Artinya, sang pimpinan negara hanya mengungkapkan perasaannya karena sadar tidak dapat melakukan tindakan apapun dan menunggu perang berakhir. Namun, mengapa bukan memilih untuk berteriak menolak perang lalu menjual rencana penyelesaian di wadah resmi seperti PBB (Perserikatan Bangsa-Bangsa), bukankah PBB dibuat sebagai wadah agar setiap negara kecil sekalipun mempunyai hak suara yang sama.
Nampaknya memang pemilihan diksi "prihatin" sudah mendarah daging di kancah politik internasional dan lokal, sehingga lama-kelamaan dipilih menjadi diksi paling aman ketika seorang politikus diserang media secara mendadak.

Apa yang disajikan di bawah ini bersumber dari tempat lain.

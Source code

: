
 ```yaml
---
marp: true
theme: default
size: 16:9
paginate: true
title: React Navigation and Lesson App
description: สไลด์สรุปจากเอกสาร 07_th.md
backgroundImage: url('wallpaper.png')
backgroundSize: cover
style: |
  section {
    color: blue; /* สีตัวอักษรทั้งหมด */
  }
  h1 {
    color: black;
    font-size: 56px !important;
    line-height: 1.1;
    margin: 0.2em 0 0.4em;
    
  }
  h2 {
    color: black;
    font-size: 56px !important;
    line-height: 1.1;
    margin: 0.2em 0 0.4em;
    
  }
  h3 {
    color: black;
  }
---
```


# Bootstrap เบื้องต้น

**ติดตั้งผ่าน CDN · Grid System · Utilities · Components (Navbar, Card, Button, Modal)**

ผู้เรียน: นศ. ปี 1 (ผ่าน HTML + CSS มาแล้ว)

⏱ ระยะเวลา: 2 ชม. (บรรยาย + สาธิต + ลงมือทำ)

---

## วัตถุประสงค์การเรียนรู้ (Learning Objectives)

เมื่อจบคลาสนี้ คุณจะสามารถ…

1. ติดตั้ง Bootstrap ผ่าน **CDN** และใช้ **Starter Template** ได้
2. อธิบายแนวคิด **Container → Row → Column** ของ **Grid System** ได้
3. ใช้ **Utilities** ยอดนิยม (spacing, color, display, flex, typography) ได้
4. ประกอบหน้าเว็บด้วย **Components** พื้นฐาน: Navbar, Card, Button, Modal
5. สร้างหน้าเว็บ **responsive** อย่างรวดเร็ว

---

Namun, pemilihan diksi "prihatin" tanpa memperhatikan konteks masalah akan menyakiti moril publik yang menunggu metode penanggulangan atas sebuah kejadian luar biasa.
Pemimpin dan gaya berkomunikasi
Pemilihan diksi dalam konteks politik memang menjadi hal yang sangat penting, memilih diksi yang selalu terlihat baik memang juga seringkali dilakukan agar terlihat santun walaupun aslinya beracun, namun bagaimanapun pemilihan diksi akan tetap menjadi tolak ukur untuk mengetahui keseriusan seseorang dalam merespon sebuah kasus. Â
Seorang pemimpin yang dipilih untuk menjabat suatu bidang apapun nampaknya juga harus sadar benar untuk memperhatikan diksi yang berlaku saat membangun komunikasi.
Ketidakpastian, dalam menyampaikan sesuatu akan menjadi bencana bagi setiap pemimpin, namun pemimpin pun tidak boleh disandera dengan keharusan membangun diksi yang baik. Jadi, pembuktian nyata dilapangan adalah kunci terhindar dari setiap ketidakpastian diksi yang dibangun.